Depuis une semaine, je suis en congé de maternité. Peut-être est-ce tout ce temps libre que je ne suis pas habituée d’avoir ou l’accouchement qui approche à grands pas, mais je réalise de plus en plus l’ampleur de la tâche qui se dresse devant moi. Parce que dans quelques jours, ou tout au plus quelques semaines, tu arriveras parmi nous dans toute ta fragilité et dans toute ta vulnérabilité. Tu seras là et tu dépendras à 100% de tes parents et ça adonne que 50% de tes parents, c’est moi. Et moi, je suis vraiment loin d’être parfaite.
Et si jamais je n’étais pas à la hauteur ? Et si jamais tu ne m’aimais pas ?
J’ai pu te protéger dans cette grosse (!!!) bulle pendant les 39 dernières semaines. Je n’ai pas bu d’alcool, j’ai essayé de bien manger (ok, t’as aussi eu droit à quelques McCroquettes et poutines), j’ai essayé de rester active et de bien dormir, je t’ai protégé des rayons UV, du bruit, de la pollution, des regards curieux des uns et des commentaires stupides ou blessants des autres.

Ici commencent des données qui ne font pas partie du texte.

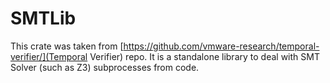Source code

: # SMTLib

This crate was taken from [https://github.com/vmware-research/temporal-verifier/](Temporal Verifier) repo. It is a standalone library to deal with SMT Solver (such as Z3) subprocesses from code.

Je pourrai encore te protéger tant que tu seras bien au chaud. Mais tu sortiras bien vite et, même si je sais que ce sera fort probablement très souffrant, ce n’est pas ce qui me fait le plus peur. Ce qui m’inquiète, c’est qu’à partir de cette seconde où tu respireras par toi-même, tout pourra t’atteindre. Ça, ça me donne le vertige.
Parce que tu ne viendras pas avec un mode d’emploi.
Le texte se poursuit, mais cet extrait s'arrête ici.